ACTIVITY
The answer should be one number: the count of lines in the listing below with "scripts" in them.

• • • • •

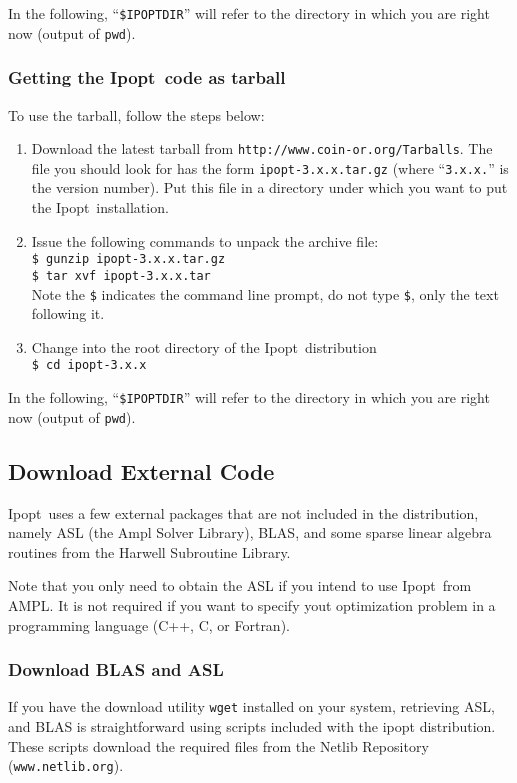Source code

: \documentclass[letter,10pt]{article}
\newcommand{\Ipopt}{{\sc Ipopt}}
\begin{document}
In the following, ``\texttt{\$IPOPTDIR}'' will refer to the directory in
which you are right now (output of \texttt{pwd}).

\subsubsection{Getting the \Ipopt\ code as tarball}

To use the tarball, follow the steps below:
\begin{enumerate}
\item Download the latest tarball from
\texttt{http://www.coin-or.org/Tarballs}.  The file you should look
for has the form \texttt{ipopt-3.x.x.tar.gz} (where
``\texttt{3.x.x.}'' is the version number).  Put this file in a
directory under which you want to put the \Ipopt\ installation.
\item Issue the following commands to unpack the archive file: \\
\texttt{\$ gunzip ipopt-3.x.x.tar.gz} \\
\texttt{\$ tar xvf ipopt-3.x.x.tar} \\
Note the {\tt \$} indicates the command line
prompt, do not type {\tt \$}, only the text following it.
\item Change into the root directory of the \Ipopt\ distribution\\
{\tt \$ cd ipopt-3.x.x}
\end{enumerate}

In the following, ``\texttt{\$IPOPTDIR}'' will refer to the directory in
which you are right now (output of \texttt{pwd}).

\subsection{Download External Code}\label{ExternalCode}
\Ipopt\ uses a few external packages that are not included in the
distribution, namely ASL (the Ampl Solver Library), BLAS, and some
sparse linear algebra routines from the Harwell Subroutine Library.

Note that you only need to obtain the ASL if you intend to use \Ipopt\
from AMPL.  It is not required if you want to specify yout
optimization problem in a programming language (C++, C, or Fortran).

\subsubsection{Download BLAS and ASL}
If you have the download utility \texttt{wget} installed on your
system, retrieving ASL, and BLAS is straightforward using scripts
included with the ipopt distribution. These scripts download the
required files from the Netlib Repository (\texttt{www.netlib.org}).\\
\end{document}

• • • • •

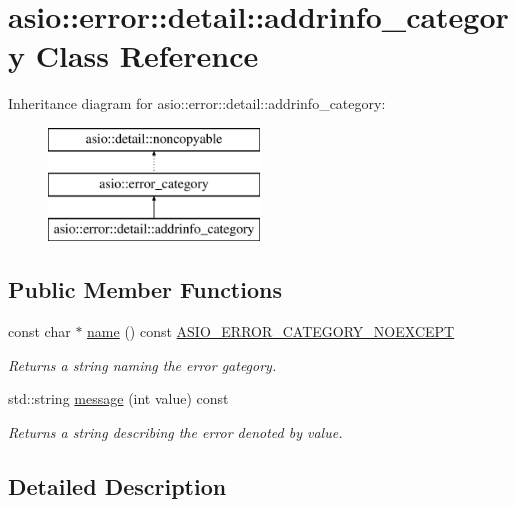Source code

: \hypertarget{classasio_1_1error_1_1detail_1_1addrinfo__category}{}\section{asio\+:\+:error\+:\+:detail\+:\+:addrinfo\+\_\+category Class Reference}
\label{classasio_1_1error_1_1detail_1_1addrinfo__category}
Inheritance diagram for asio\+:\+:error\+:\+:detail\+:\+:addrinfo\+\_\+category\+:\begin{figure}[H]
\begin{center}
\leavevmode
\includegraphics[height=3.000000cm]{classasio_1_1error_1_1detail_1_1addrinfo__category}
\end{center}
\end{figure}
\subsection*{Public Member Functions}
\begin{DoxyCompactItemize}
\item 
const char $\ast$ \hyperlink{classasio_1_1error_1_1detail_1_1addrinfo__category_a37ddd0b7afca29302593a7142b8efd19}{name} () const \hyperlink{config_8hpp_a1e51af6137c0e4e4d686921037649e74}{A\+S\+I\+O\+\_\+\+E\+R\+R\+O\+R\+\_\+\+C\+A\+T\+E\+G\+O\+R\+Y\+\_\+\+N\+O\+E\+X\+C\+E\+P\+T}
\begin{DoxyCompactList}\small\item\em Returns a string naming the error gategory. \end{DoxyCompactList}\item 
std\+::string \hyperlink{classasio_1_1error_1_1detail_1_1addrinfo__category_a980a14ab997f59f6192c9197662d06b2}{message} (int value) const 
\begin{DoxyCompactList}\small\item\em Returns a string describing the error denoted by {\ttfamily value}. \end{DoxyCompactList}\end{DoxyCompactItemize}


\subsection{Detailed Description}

• • • • •

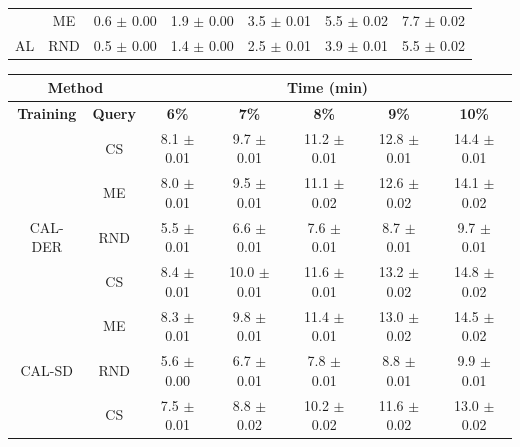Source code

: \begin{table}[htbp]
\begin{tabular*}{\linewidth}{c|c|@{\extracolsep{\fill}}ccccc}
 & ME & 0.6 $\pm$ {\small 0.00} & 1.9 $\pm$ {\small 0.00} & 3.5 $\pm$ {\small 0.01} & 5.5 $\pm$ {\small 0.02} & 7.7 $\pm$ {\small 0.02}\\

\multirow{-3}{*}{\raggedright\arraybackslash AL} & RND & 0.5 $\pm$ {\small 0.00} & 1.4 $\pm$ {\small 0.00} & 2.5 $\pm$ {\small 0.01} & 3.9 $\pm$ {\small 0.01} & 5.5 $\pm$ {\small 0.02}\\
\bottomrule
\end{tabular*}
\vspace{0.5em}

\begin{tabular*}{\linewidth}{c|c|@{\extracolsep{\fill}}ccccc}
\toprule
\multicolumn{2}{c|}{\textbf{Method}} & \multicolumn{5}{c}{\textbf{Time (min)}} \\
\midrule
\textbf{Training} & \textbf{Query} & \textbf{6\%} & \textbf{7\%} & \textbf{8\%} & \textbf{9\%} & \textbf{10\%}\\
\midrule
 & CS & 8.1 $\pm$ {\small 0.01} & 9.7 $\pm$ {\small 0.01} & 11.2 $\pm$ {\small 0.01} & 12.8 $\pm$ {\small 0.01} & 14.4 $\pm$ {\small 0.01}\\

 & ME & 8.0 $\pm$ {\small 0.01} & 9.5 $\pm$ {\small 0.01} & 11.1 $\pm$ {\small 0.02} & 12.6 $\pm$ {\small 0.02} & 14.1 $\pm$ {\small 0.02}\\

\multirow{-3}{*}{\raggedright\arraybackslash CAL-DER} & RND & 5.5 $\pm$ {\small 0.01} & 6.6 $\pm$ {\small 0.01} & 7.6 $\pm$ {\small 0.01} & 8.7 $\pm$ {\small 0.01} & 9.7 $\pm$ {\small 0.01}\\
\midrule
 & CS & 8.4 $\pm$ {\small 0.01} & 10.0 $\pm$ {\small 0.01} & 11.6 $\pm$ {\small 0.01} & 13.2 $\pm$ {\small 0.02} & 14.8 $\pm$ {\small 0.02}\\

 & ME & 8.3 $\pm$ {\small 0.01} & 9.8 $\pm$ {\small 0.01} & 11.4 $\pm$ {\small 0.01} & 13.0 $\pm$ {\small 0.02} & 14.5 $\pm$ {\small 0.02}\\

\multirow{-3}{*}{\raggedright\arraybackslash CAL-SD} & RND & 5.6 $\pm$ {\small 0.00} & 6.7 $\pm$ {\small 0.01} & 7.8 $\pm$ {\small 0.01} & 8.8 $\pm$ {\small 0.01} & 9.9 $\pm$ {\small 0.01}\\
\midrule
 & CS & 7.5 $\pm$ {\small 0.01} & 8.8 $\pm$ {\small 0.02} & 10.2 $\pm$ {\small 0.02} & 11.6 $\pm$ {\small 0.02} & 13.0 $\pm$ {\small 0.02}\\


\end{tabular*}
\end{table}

• • • • •

SOLVED EXERCISE
2